▶ **YOUR INSTRUCTIONS**
The goal is to restate all of the records below word for word.

▶ **Items listed in a dataset**
========================================
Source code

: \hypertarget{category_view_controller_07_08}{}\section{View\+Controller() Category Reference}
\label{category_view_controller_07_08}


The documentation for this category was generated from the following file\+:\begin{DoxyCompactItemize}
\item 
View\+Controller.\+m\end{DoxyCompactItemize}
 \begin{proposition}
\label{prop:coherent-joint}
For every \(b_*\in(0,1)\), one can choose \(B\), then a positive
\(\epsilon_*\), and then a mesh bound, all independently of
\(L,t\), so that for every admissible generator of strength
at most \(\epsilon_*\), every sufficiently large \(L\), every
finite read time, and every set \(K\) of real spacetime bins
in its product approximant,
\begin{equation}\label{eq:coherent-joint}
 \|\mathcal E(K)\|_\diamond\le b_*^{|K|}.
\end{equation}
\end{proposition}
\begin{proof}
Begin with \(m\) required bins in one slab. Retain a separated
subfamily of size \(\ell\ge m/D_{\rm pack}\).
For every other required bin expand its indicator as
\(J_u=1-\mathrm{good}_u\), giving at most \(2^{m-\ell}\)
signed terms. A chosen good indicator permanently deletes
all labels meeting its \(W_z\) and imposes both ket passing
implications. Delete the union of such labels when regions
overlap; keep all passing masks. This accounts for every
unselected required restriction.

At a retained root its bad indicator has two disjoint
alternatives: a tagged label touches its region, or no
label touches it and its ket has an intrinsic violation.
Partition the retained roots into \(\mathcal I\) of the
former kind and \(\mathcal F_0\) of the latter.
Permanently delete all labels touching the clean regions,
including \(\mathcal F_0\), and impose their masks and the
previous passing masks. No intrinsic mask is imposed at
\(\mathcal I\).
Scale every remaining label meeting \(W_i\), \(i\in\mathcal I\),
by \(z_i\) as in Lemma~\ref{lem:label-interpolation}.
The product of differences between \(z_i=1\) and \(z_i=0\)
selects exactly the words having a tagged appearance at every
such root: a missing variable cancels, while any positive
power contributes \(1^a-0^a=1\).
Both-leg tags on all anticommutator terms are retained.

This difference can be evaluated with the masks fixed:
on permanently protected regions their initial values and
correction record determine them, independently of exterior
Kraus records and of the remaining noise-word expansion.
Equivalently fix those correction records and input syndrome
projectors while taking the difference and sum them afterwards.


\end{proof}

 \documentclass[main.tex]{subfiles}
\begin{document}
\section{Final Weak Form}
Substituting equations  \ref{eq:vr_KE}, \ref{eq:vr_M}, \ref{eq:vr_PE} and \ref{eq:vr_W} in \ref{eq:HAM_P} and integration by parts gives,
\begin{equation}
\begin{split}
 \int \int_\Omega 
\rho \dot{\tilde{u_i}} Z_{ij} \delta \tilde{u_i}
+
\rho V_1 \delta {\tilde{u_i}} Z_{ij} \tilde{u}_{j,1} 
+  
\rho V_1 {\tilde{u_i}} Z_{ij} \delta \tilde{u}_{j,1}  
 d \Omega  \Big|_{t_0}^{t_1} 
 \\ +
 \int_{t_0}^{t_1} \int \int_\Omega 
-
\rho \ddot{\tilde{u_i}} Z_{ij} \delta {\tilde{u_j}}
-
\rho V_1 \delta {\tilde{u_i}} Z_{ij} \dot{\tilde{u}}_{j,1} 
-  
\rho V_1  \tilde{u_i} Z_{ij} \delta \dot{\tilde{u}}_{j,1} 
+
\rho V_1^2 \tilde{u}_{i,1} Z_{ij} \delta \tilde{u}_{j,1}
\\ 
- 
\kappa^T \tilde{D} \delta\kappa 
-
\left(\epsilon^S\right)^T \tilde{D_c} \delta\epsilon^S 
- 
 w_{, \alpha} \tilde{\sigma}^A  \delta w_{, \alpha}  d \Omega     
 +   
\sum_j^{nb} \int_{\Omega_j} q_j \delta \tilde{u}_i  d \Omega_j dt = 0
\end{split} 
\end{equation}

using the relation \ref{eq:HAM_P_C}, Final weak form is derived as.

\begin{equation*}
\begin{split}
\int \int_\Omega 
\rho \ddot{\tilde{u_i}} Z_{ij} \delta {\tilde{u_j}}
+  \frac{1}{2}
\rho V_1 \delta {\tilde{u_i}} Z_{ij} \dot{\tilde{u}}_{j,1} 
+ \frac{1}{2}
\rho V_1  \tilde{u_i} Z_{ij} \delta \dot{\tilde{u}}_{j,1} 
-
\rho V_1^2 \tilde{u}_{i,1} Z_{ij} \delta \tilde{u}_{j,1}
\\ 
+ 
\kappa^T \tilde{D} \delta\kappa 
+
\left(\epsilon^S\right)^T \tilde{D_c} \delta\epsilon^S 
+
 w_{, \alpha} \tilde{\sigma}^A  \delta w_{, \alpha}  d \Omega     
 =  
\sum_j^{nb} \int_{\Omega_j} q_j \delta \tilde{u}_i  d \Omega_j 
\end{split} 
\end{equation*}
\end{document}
========================================
▶ **TASK SOLUTION**
Source code

: \hypertarget{category_view_controller_07_08}{}\section{View\+Controller() Category Reference}
\label{category_view_controller_07_08}


The documentation for this category was generated from the following file\+:\begin{DoxyCompactItemize}
\item 
View\+Controller.\+m\end{DoxyCompactItemize}
 \begin{proposition}
\label{prop:coherent-joint}
For every \(b_*\in(0,1)\), one can choose \(B\), then a positive
\(\epsilon_*\), and then a mesh bound, all independently of
\(L,t\), so that for every admissible generator of strength
at most \(\epsilon_*\), every sufficiently large \(L\), every
finite read time, and every set \(K\) of real spacetime bins
in its product approximant,
\begin{equation}\label{eq:coherent-joint}
 \|\mathcal E(K)\|_\diamond\le b_*^{|K|}.
\end{equation}
\end{proposition}
\begin{proof}
Begin with \(m\) required bins in one slab. Retain a separated
subfamily of size \(\ell\ge m/D_{\rm pack}\).
For every other required bin expand its indicator as
\(J_u=1-\mathrm{good}_u\), giving at most \(2^{m-\ell}\)
signed terms. A chosen good indicator permanently deletes
all labels meeting its \(W_z\) and imposes both ket passing
implications. Delete the union of such labels when regions
overlap; keep all passing masks. This accounts for every
unselected required restriction.

At a retained root its bad indicator has two disjoint
alternatives: a tagged label touches its region, or no
label touches it and its ket has an intrinsic violation.
Partition the retained roots into \(\mathcal I\) of the
former kind and \(\mathcal F_0\) of the latter.
Permanently delete all labels touching the clean regions,
including \(\mathcal F_0\), and impose their masks and the
previous passing masks. No intrinsic mask is imposed at
\(\mathcal I\).
Scale every remaining label meeting \(W_i\), \(i\in\mathcal I\),
by \(z_i\) as in Lemma~\ref{lem:label-interpolation}.
The product of differences between \(z_i=1\) and \(z_i=0\)
selects exactly the words having a tagged appearance at every
such root: a missing variable cancels, while any positive
power contributes \(1^a-0^a=1\).
Both-leg tags on all anticommutator terms are retained.

This difference can be evaluated with the masks fixed:
on permanently protected regions their initial values and
correction record determine them, independently of exterior
Kraus records and of the remaining noise-word expansion.
Equivalently fix those correction records and input syndrome
projectors while taking the difference and sum them afterwards.


\end{proof}

 \documentclass[main.tex]{subfiles}
\begin{document}
\section{Final Weak Form}
Substituting equations  \ref{eq:vr_KE}, \ref{eq:vr_M}, \ref{eq:vr_PE} and \ref{eq:vr_W} in \ref{eq:HAM_P} and integration by parts gives,
\begin{equation}
\begin{split}
 \int \int_\Omega 
\rho \dot{\tilde{u_i}} Z_{ij} \delta \tilde{u_i}
+
\rho V_1 \delta {\tilde{u_i}} Z_{ij} \tilde{u}_{j,1} 
+  
\rho V_1 {\tilde{u_i}} Z_{ij} \delta \tilde{u}_{j,1}  
 d \Omega  \Big|_{t_0}^{t_1} 
 \\ +
 \int_{t_0}^{t_1} \int \int_\Omega 
-
\rho \ddot{\tilde{u_i}} Z_{ij} \delta {\tilde{u_j}}
-
\rho V_1 \delta {\tilde{u_i}} Z_{ij} \dot{\tilde{u}}_{j,1} 
-  
\rho V_1  \tilde{u_i} Z_{ij} \delta \dot{\tilde{u}}_{j,1} 
+
\rho V_1^2 \tilde{u}_{i,1} Z_{ij} \delta \tilde{u}_{j,1}
\\ 
- 
\kappa^T \tilde{D} \delta\kappa 
-
\left(\epsilon^S\right)^T \tilde{D_c} \delta\epsilon^S 
- 
 w_{, \alpha} \tilde{\sigma}^A  \delta w_{, \alpha}  d \Omega     
 +   
\sum_j^{nb} \int_{\Omega_j} q_j \delta \tilde{u}_i  d \Omega_j dt = 0
\end{split} 
\end{equation}

using the relation \ref{eq:HAM_P_C}, Final weak form is derived as.

\begin{equation*}
\begin{split}
\int \int_\Omega 
\rho \ddot{\tilde{u_i}} Z_{ij} \delta {\tilde{u_j}}
+  \frac{1}{2}
\rho V_1 \delta {\tilde{u_i}} Z_{ij} \dot{\tilde{u}}_{j,1} 
+ \frac{1}{2}
\rho V_1  \tilde{u_i} Z_{ij} \delta \dot{\tilde{u}}_{j,1} 
-
\rho V_1^2 \tilde{u}_{i,1} Z_{ij} \delta \tilde{u}_{j,1}
\\ 
+ 
\kappa^T \tilde{D} \delta\kappa 
+
\left(\epsilon^S\right)^T \tilde{D_c} \delta\epsilon^S 
+
 w_{, \alpha} \tilde{\sigma}^A  \delta w_{, \alpha}  d \Omega     
 =  
\sum_j^{nb} \int_{\Omega_j} q_j \delta \tilde{u}_i  d \Omega_j 
\end{split} 
\end{equation*}
\end{document}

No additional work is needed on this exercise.